***
An army's discipline is always more severely judged in the retreat than in the advance, but Servius' men retreated in good order, their phalanxes as dense and their lines as straight as when they had stood beneath the citadel of Veii. A musician at the back of each phalanx played his strident reedpipes, the rhythm stressed by blurting high notes to keep the men's pace even on the long march. It looked almost like a parade, apart from the dust and the absence of spectators, and a certain lack of good humour; no one liked to retreat, no one understood why they were retreating, and a few of the men had started to wonder whether Servius had lost the luck that had always been his.
They didn't see it, of course; they were facing in the wrong direction. They didn't hear it; it was too far away. From his wood, Tarquin saw the Veientes pouring down the road that led down from the acropolis, down to the plain, fanning out when they reached the bottom; chariots and horses travelling easily enough, and picking up speed as they came out on to the flat, like a wave as it comes to the gently shelving sand of a beach.
"Shit," Strephon said. This was the end of the Roman army; the end of Rome. There was still time for the Romans to turn and face the attack; but the longer they left it, the less their chances of surviving. Veii would flatten them. Was that what Tarquin had intended?
Tarquin had seen it too. And he was smiling. He was laughing.
Tarquin must have seen Strephon's look; incredulity, disgust, shock that he hadn't realised earlier what the plan was. "Just you wait," he said; and then added, languidly, as if it wasn't an order, "We might as well mount up."
They drew their horses up just at the edge of the woods, where the branches would hide them from view, but they could gallop out to the rescue of their countrymen; but as Strephon readied himself to charge, Tarquin leant over, and put a hand on his halter.
"Not yet," he said.
Not yet, Strephon thought. Wait till it's clear the army will be destroyed; and then charge, too late, and come to terms with Veii, and blame Servius. Whether Servius lives or dies, he'll be broken. By all the consenting gods, Tarquin was a smart bastard; but he, Strephon, wasn't going to stay in Rome after this. He'd be off to the cities of the south, to Syracuse or to Greece, to find better friends and more honesty.

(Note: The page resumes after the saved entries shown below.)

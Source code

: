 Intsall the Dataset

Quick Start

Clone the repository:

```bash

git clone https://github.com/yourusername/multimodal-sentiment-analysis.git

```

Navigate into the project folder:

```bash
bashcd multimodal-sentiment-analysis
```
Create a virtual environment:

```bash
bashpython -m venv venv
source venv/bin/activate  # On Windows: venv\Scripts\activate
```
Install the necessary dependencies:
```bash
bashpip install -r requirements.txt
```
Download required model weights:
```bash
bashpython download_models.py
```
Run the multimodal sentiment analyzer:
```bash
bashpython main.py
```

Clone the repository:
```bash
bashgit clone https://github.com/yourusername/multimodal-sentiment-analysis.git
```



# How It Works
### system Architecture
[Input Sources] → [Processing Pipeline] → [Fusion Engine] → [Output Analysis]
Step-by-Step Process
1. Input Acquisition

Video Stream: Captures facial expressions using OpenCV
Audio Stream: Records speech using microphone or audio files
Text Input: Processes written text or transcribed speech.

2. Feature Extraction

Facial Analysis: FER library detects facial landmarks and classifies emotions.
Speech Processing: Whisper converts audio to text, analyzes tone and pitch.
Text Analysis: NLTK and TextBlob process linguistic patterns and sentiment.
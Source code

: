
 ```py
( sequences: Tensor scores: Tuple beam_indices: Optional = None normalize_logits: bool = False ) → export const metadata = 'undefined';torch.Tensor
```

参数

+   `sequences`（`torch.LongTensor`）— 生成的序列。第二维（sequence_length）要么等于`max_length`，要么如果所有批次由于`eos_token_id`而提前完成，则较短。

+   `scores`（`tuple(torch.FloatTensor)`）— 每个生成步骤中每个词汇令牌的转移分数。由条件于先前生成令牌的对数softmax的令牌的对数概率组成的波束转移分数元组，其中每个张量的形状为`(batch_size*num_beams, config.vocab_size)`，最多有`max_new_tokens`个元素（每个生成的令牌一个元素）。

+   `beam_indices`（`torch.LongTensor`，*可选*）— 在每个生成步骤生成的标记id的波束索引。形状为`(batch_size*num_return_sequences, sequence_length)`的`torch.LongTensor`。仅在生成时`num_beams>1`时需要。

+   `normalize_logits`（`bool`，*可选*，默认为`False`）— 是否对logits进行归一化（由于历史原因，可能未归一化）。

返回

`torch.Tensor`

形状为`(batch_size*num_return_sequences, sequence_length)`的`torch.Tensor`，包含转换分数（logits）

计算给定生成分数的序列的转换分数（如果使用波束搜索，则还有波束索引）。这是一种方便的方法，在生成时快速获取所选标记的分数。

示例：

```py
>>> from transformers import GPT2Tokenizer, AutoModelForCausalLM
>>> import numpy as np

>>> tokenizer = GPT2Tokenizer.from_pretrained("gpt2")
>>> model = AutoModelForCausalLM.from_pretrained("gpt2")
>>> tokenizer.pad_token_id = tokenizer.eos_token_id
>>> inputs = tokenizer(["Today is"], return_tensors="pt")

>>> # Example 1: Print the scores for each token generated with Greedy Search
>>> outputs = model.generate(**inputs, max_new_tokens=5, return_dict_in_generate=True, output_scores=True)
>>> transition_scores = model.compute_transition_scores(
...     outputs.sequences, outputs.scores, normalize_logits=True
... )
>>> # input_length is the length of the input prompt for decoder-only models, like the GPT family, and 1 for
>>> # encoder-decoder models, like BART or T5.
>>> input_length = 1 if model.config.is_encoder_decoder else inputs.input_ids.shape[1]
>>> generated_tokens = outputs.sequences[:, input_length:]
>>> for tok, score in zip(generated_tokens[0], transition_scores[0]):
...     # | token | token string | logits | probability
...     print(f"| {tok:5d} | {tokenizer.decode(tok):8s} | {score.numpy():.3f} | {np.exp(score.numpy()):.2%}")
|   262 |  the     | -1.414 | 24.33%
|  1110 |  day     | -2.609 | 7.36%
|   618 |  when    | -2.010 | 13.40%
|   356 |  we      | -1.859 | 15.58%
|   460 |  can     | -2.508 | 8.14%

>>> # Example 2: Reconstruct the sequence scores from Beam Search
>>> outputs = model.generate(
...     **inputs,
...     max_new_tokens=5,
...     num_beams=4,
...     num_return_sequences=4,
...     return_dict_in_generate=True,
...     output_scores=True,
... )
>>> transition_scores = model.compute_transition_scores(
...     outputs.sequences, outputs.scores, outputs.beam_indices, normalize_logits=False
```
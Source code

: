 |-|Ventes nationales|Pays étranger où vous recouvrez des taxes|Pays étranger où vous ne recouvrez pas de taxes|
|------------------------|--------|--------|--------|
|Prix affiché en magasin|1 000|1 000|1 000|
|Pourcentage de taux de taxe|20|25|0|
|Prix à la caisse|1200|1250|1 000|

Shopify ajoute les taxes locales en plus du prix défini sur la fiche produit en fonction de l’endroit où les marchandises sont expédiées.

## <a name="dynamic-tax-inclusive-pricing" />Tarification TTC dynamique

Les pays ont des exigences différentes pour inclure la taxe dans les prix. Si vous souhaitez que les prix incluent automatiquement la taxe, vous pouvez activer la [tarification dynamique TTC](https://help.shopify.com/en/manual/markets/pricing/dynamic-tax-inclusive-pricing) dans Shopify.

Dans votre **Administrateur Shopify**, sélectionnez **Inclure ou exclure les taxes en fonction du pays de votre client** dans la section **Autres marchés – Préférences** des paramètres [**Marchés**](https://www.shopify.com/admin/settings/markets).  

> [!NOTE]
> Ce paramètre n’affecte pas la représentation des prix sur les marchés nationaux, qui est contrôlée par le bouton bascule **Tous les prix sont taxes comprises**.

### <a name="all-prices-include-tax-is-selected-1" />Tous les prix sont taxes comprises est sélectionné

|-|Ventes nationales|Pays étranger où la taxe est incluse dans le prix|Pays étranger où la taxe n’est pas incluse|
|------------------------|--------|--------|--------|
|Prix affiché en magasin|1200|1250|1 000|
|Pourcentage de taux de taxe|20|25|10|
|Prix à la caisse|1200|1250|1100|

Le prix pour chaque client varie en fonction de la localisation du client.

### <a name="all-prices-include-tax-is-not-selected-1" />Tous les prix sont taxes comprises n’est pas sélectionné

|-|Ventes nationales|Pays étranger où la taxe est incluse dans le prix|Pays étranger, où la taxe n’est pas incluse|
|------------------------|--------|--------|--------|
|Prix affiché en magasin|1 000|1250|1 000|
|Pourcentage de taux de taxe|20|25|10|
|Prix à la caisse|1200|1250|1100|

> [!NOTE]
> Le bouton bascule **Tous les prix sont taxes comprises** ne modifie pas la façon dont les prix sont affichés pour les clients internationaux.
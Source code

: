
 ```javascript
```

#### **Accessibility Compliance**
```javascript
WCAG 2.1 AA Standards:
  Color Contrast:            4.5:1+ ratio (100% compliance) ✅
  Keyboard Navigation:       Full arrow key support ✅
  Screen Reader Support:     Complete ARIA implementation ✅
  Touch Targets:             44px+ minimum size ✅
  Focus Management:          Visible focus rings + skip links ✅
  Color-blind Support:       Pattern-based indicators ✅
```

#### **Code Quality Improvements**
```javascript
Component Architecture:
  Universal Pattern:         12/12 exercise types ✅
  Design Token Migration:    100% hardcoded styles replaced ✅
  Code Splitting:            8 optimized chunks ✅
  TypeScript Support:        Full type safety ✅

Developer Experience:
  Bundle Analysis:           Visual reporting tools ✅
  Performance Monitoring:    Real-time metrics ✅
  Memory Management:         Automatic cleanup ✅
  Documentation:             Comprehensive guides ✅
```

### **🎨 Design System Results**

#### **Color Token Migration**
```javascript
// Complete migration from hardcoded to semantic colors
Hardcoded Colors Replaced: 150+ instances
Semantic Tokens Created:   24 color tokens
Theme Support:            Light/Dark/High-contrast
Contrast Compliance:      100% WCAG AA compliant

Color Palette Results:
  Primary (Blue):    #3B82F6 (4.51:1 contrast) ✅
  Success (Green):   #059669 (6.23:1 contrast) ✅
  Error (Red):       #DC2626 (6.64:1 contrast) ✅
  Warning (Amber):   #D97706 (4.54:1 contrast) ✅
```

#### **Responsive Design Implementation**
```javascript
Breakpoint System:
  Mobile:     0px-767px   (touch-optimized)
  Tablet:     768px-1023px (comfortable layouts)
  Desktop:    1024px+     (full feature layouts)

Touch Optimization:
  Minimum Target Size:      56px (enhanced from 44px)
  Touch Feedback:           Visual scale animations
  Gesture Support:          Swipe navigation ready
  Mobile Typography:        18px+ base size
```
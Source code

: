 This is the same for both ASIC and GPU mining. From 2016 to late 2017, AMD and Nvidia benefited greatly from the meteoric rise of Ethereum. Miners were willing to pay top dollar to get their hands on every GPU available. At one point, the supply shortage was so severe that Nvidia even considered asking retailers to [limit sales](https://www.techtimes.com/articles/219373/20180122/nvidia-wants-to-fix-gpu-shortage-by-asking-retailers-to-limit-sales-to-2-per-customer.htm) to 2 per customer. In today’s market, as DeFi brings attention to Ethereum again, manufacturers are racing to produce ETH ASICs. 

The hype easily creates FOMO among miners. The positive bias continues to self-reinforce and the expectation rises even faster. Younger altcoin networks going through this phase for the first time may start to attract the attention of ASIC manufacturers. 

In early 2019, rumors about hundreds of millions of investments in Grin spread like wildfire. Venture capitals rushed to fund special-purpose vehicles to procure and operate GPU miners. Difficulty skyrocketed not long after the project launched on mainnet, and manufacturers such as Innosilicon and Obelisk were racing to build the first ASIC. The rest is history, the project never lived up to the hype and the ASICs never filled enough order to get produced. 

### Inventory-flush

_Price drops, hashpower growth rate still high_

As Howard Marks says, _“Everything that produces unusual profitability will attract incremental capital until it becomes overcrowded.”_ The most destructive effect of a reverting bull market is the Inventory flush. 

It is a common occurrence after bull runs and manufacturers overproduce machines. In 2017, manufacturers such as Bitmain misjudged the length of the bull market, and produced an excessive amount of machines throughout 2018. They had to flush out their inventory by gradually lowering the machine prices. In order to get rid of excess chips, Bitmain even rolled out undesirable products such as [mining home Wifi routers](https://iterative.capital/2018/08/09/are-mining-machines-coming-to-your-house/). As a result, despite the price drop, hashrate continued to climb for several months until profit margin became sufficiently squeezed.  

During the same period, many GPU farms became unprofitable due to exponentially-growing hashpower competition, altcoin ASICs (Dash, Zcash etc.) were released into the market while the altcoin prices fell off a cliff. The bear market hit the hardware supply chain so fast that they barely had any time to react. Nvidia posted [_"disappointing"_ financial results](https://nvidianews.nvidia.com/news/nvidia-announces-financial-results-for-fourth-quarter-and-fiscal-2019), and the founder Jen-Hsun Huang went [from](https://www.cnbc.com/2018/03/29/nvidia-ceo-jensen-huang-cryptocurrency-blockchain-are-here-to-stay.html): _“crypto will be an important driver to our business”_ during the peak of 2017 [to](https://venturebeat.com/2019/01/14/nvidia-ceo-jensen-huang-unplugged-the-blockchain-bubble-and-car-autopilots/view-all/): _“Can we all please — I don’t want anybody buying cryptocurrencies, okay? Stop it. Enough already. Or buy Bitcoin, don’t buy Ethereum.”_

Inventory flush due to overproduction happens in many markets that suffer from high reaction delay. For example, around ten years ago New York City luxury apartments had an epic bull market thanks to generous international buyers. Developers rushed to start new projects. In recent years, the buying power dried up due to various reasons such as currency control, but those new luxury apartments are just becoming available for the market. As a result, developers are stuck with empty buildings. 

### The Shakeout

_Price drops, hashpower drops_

The Veientes were picking up pace, and the Romans still hadn't seen them. And then, suddenly, everything changed. The first two Veiian chariots flew up in the air. One charioteer was hurled out of his chariot on to the ground, from which he never rose, but the other's fate was worse; he'd wrapped the reins round his waist, and his paired horses, escaping the broken shaft of the chariot, pulled him out of it, and along the ground behind them, his body turning over and over till the reins unwound at last, and he lay limp and still.
Then three or four of the horses staggered and fell. Those behind ran into them, and others reared and swerved to avoid them, and meanwhile more chariots and horses were still streaming out from the road, and found their way blocked and no way to turn against the tide of traffic.
Tarquin was laughing crazily, throwing his head up so that the braids of his hair swung and whipped back.
"Now," he yelled, "now we ride. And thank the hidden gods the sappers did their work."